La veille, la presse libanaise avait rapporté que le ministre de l’Intérieur Ahmad Hajjar – ministre de tutelle des FSI – avait signé la décision de la rupture des contrats.
La question des déserteurs dans les services de sécurité est particulièrement épineuse depuis le début de la crise financière et économique sans précédent qui frappe le Liban depuis 2019, et au cours de laquelle la dévaluation de la monnaie nationale a atteint des records. Les militaires et les agents de sécurité ont alors vu leurs salaires, versés en livres libanaises, fondre littéralement. En désespoir de cause, des milliers d'entre eux ont choisi de déserter, notamment près de 950 dans les rangs des FSI selon une source sécuritaire, face au refus d’une résiliation de leur contrat qui leur aurait permis d’exercer un autre travail légalement. Ce faisant, ils se sont retrouvés dans l’illégalité et objet de poursuites devant le Parquet militaire.
La cause des déserteurs des FSI a été portée par le député de Beyrouth Ibrahim Mneimné, qui a tenté de faire passer une proposition de loi au Parlement en vue de supprimer ces poursuites.
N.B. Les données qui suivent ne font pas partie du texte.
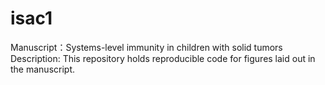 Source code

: # isac1
Manuscript：Systems-level immunity in children with solid tumors
Description: This repository holds reproducible code for figures laid out in the manuscript.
Toutefois, cette proposition n’a pas encore été approuvée.
Selon une source sécuritaire interrogée par L’Orient-Le Jour, la décision du commandement des FSI ne met pas fin automatiquement aux poursuites judiciaires déjà enclenchées, qui peuvent seulement être interrompues par la loi si celle-ci est adoptée. Elle réduit toutefois les tensions générées par ce dossier et améliore la relation de ces agents avec leur hiérarchie.
Cette décision des FSI sous l’égide de son nouveau chef, nommé cette année par le gouvernement de Nawaf Salam, était donc attendue avec impatience par ces agents et leurs familles. La direction des FSI a précisé donner « la possibilité (aux déserteurs) de regagner les rangs de l’institution avant le 7 janvier 2026, date à laquelle cette décision entrera en vigueur ».